09/09/2025
Na Ilha Middle, localizada na costa de Warrnambool, no sul da Austrália, os menores pinguins do mundo estavam prestes a desaparecer. A solução surgiu de forma inesperada: cães da raça Maremma passaram a proteger a colônia, garantindo que os predadores se mantivessem afastados. O que começou como um teste improvisado se transformou em um modelo mundial de conservação.
Os pinguins-pequenos (Eudyptula minor), também chamados pinguins-fada, sofrem com a presença de raposas-vermelhas, introduzidas na região, e com o aumento da atividade humana. Na Ilha Middle, apesar de ser originalmente uma área segura, as raposas conseguiam atravessar durante a maré baixa. Em poucos anos, a população despencou de quase 1.000 para menos de 10 indivíduos.
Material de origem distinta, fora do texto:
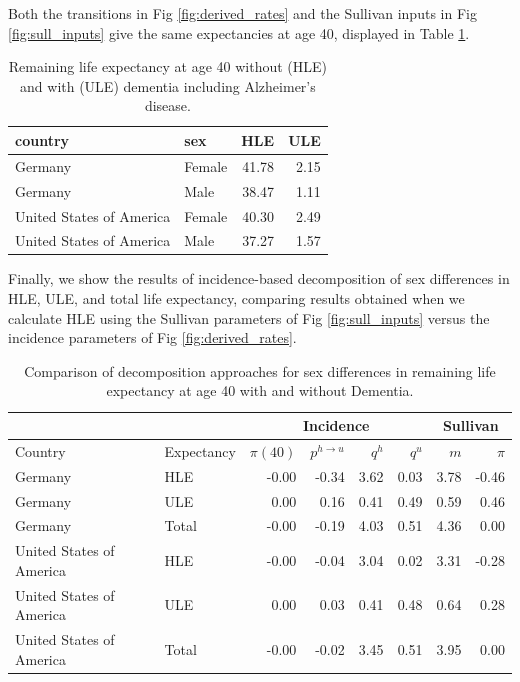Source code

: \documentclass[sn-apa]{sn-jnl}%
\theoremstyle{thmstyleone}%
\theoremstyle{thmstyletwo}%
\theoremstyle{thmstylethree}%
\begin{document}
Both the transitions in Fig \ref{fig:derived_rates} and the Sullivan inputs in Fig \ref{fig:sull_inputs} give the same expectancies at age 40, displayed in Table \ref{tab:expect}.

\begin{table}[ht!]
\caption{Remaining life expectancy at age 40 without (HLE) and with (ULE) dementia including Alzheimer's disease.}
\label{tab:expect}
\centering
\begin{tabular}{llrr}
  \hline
 country & sex & HLE & ULE \\ 
  \hline
Germany & Female & 41.78 & 2.15 \\ 
Germany & Male & 38.47 & 1.11 \\ 
United States of America & Female & 40.30 & 2.49 \\ 
United States of America & Male & 37.27 & 1.57 \\ 
   \hline
\end{tabular}
\end{table}

Finally, we show the results of incidence-based decomposition of sex differences in HLE, ULE, and total life expectancy, comparing results obtained when we calculate HLE using the Sullivan parameters of Fig \ref{fig:sull_inputs} versus the incidence parameters of Fig \ref{fig:derived_rates}.

\begin{table}[ht!]
\label{tab:results}
\caption{Comparison of decomposition approaches for sex differences in remaining life expectancy at age 40 with and without Dementia. }
\centering
\begin{tabular}{ll|rrrr|rr}
  
  \multicolumn{2}{c}{} & \multicolumn{4}{c}{Incidence} & \multicolumn{2}{c}{Sullivan} \\
  \hline
 Country & Expectancy & $\pi(40)$ & $p^{h\rightarrow u}$ & $q^h$ & $q^u$ & $m$ & $\pi$ \\ 
  \hline
Germany & HLE & -0.00 & -0.34 & 3.62 & 0.03 & 3.78 & -0.46 \\ 
Germany & ULE & 0.00 & 0.16 & 0.41 & 0.49 & 0.59 & 0.46 \\ 
Germany & Total & -0.00 & -0.19 & 4.03 & 0.51 & 4.36 & 0.00 \\ 
  \hline
United States of America & HLE & -0.00 & -0.04 & 3.04 & 0.02 & 3.31 & -0.28 \\ 
United States of America & ULE & 0.00 & 0.03 & 0.41 & 0.48 & 0.64 & 0.28 \\ 
United States of America & Total & -0.00 & -0.02 & 3.45 & 0.51 & 3.95 & 0.00 \\ 
   \hline
\end{tabular}
\end{table}
\end{document}
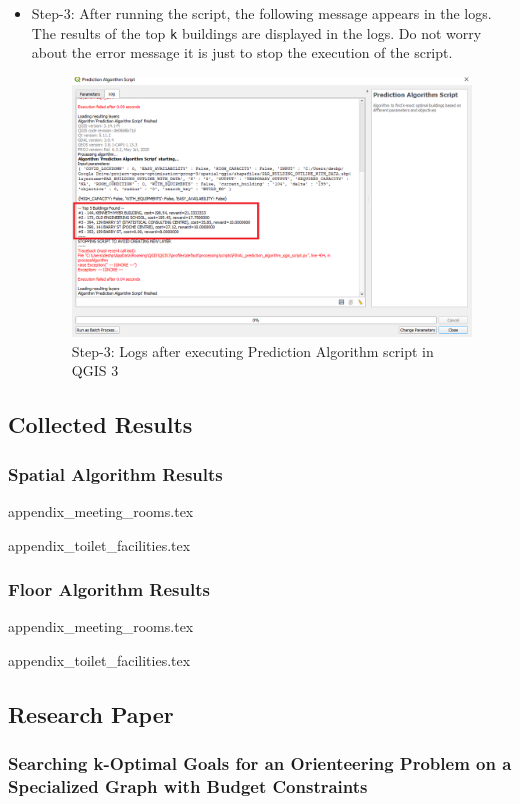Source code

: \begin{itemize}
\item Step-3: After running the script, the following message appears in the logs. The results of the top \texttt{k} buildings are displayed in the logs. Do not worry about the error message it is just to stop the execution of the script.

\begin{figure}[H]
\centering
\includegraphics[width=12cm,keepaspectratio=true]{resources/p3.PNG}
\caption{Step-3: Logs after executing Prediction Algorithm script in QGIS 3}
\label{fig:p3}
\end{figure}
\end{itemize}

\subsection{Collected Results}

\subsubsection{Spatial Algorithm Results}
{appendix_meeting_rooms.tex}

{appendix_toilet_facilities.tex}

\subsubsection{Floor Algorithm Results}
{appendix_meeting_rooms.tex}

{appendix_toilet_facilities.tex}

\subsection{Research Paper} \label{rpaper}

\subsubsection{Searching k-Optimal Goals for an Orienteering Problem on a Specialized Graph with Budget Constraints}

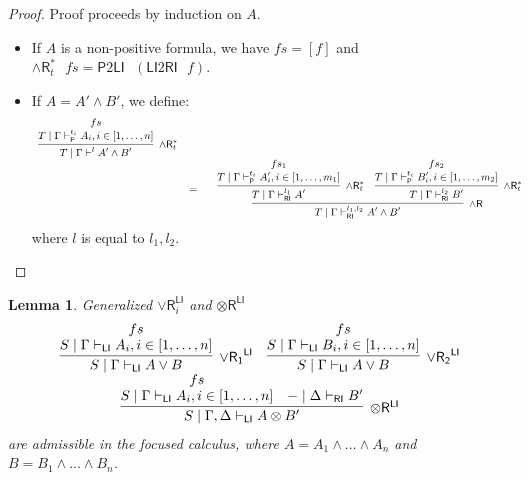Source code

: \documentclass[submission,copyright,creativecommons]{eptcs}
\newtheorem{lemma}[theorem]{Lemma}
\theoremstyle{definition}
\newcommand{\tr}{\otimes \mathsf{R}}
\newcommand{\andr}{\land \mathsf{R}}
\newcommand{\orrone}{\lor \mathsf{R_{1}}}
\newcommand{\orrtwo}{\lor \mathsf{R_{2}}}
\newcommand{\orri}{\lor \mathsf{R}_{i}}
\newcommand{\ot}{\otimes}
\newcommand{\RI}{\mathsf{RI}}
\newcommand{\LI}{\mathsf{LI}}
\newcommand{\Pass}{\mathsf{P}}
\newcommand{\proofbox}[1]{\begin{tabular}{l} #1 \end{tabular}}
\begin{document}
\begin{proof}
  Proof proceeds by induction on $A$.
  \begin{itemize}
    \item If $A$ is a non-positive formula, we have $fs = [ f ]$ and $\andr^*_{t} \text{ } fs = \Pass 2 \LI \text{ } (\LI 2 \RI \text{ } f)$.
    \item If $A = A' \land B'$, we define:
    \begin{displaymath}
      \small
      \begin{array}{cc}
        \infer[\andr^*_{t}]{T \mid \Gamma \vdash^{l} A' \land B'}{
          \deduce{T \mid \Gamma \vdash^{t_i}_{\Pass} A_i , i \in [1 , \dots , n]}{fs}
        }
        \\
        &
        =
        \quad
        \proofbox{
        \infer[\andr]{T \mid \Gamma \vdash^{l_1 , l_2}_{\RI} A' \land B'}{
          \infer[\andr^{*}_{t}]{T \mid \Gamma \vdash^{l_1}_{\RI} A'}{
            \deduce{T \mid \Gamma \vdash^{t_i}_{\Pass} A'_i , i \in [1 , \dots , m_1]}{fs_1}
          }
          &
          \infer[\andr^{*}_{t}]{T \mid \Gamma \vdash^{l_2}_{\RI} B'}{
            \deduce{T \mid \Gamma \vdash^{t_i}_{\Pass} B'_i , i \in [1 , \dots , m_2]}{fs_2}
          }
        }
       }
      \end{array}
    \end{displaymath}
    where $l$ is equal to $l_1 , l_2$.
  \end{itemize}
\end{proof}
\begin{lemma}
  Generalized $\orri^{\LI}$ and $\tr^{\LI}$
  \begin{displaymath}
    \begin{array}{c}
      \infer[\orrone^{\LI}]{S \mid \Gamma \vdash_{\LI} A \lor B}{
        \deduce{S \mid \Gamma \vdash_{\LI} A_i, i \in [1 , \dots , n]}{fs}
      }
      \quad
      \infer[\orrtwo^{\LI}]{S \mid \Gamma \vdash_{\LI} A \lor B}{
        \deduce{S \mid \Gamma \vdash_{\LI} B_i, i \in [1 , \dots , n]}{fs}
      }
      \\
      \infer[\tr^{\LI}]{S \mid \Gamma , \Delta \vdash_{\LI} A \ot B'}{
        \deduce{S \mid \Gamma \vdash_{\LI} A_i , i \in [1 , \dots , n]}{fs}
        &
        - \mid \Delta \vdash_{\RI} B'
      }
    \end{array}
  \end{displaymath}
  are admissible in the focused calculus, where $A = A_1 \land \dots \land A_n$ and $B = B_1 \land \dots \land B_n$.
\end{lemma}
\end{document}
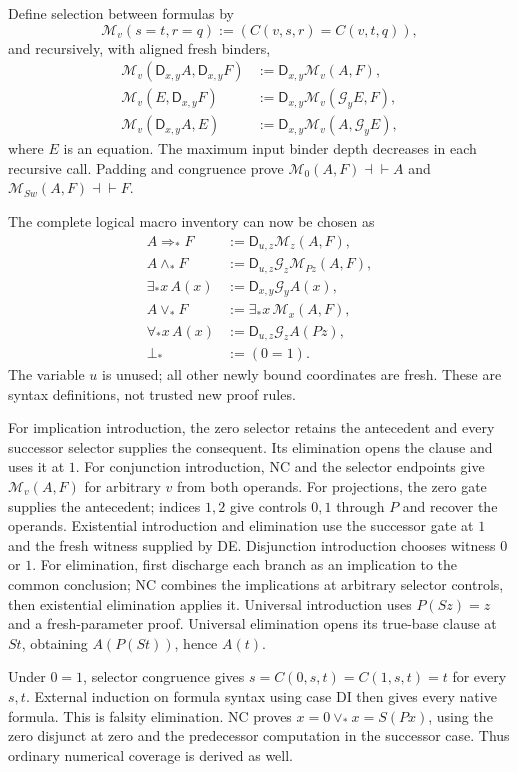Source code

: \documentclass[11pt]{article}
\theoremstyle{definition}
\newcommand{\D}{\mathsf D}
\newcommand{\G}{\mathcal G}
\newcommand{\M}{\mathcal M}
\begin{document}
Define selection between formulas by
\[
 \M_v(s=t,r=q):=(C(v,s,r)=C(v,t,q)),
\]
and recursively, with aligned fresh binders,
\begin{align*}
 \M_v(\D_{x,y}A,\D_{x,y}F)&:=\D_{x,y}\M_v(A,F),\\
 \M_v(E,\D_{x,y}F)&:=\D_{x,y}\M_v(\G_yE,F),\\
 \M_v(\D_{x,y}A,E)&:=\D_{x,y}\M_v(A,\G_yE),
\end{align*}
where $E$ is an equation. The maximum input binder depth decreases in
each recursive call. Padding and congruence prove
$\M_0(A,F)\dashv\vdash A$ and
$\M_{Sw}(A,F)\dashv\vdash F$.

The complete logical macro inventory can now be chosen as
\begin{align}
 A\Rightarrow_*F&:=\D_{u,z}\M_z(A,F),\nonumber\\
 A\land_*F&:=\D_{u,z}\G_z\M_{Pz}(A,F),\nonumber\\
 \exists_*x\,A(x)&:=\D_{x,y}\G_yA(x),\nonumber\\
 A\lor_*F&:=\exists_*x\,\M_x(A,F),\nonumber\\
 \forall_*x\,A(x)&:=\D_{u,z}\G_zA(Pz),\nonumber\\
 \bot_*&:=(0=1).\label{eq:macros}
\end{align}
The variable $u$ is unused; all other newly bound coordinates are fresh.
These are syntax definitions, not trusted new proof rules.

For implication introduction, the zero selector retains the antecedent
and every successor selector supplies the consequent. Its elimination
opens the clause and uses it at $1$. For conjunction introduction, NC
and the selector endpoints give $\M_v(A,F)$ for arbitrary $v$ from
both operands. For projections, the zero gate supplies the antecedent;
indices $1,2$ give controls $0,1$ through $P$ and recover the operands.
Existential introduction and elimination use the successor gate at $1$
and the fresh witness supplied by DE. Disjunction introduction chooses
witness $0$ or $1$. For elimination, first discharge each branch as
an implication to the common conclusion; NC combines the implications
at arbitrary selector controls, then existential elimination applies it.
Universal introduction uses $P(Sz)=z$ and a fresh-parameter proof.
Universal elimination opens its true-base clause at $St$, obtaining
$A(P(St))$, hence $A(t)$.

Under $0=1$, selector congruence gives
$s=C(0,s,t)=C(1,s,t)=t$ for every $s,t$. External induction on
formula syntax using case DI then gives every native formula. This
is falsity elimination. NC proves
$x=0\lor_*x=S(Px)$, using the zero disjunct at zero and the
predecessor computation in the successor case. Thus ordinary numerical
coverage is derived as well.
\end{document}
Em 2005, um estudante de ciências ambientais que trabalhava em uma granja percebeu que os cães Maremma eram extremamente eficientes em proteger galinhas contra predadores. Surgiu então a ideia de aplicá-los na proteção dos pinguins.
A primeira tentativa não teve sucesso. Os cães adultos não estavam acostumados com o ambiente nem com os animais que deveriam proteger. A segunda tentativa foi decisiva: dois filhotes, Eudy e Tula, foram criados para esse propósito. Eles aprenderam a reconhecer os pinguins como parte do seu grupo e permaneceram na ilha durante a época de reprodução, afastando as raposas apenas com sua presença e latidos.
Com Eudy e Tula, a população de pinguins começou a crescer novamente. Hoje, centenas de indivíduos vivem na ilha, sinalizando uma recuperação gradual, ainda abaixo do número histórico, mas com tendência positiva. O projeto vai além do impacto ambiental: tornou-se um símbolo local, inspirou o filme Oddball e motivou ações semelhantes em outras regiões, incluindo a proteção de aves nativas nos Estados Unidos e na Austrália Ocidental.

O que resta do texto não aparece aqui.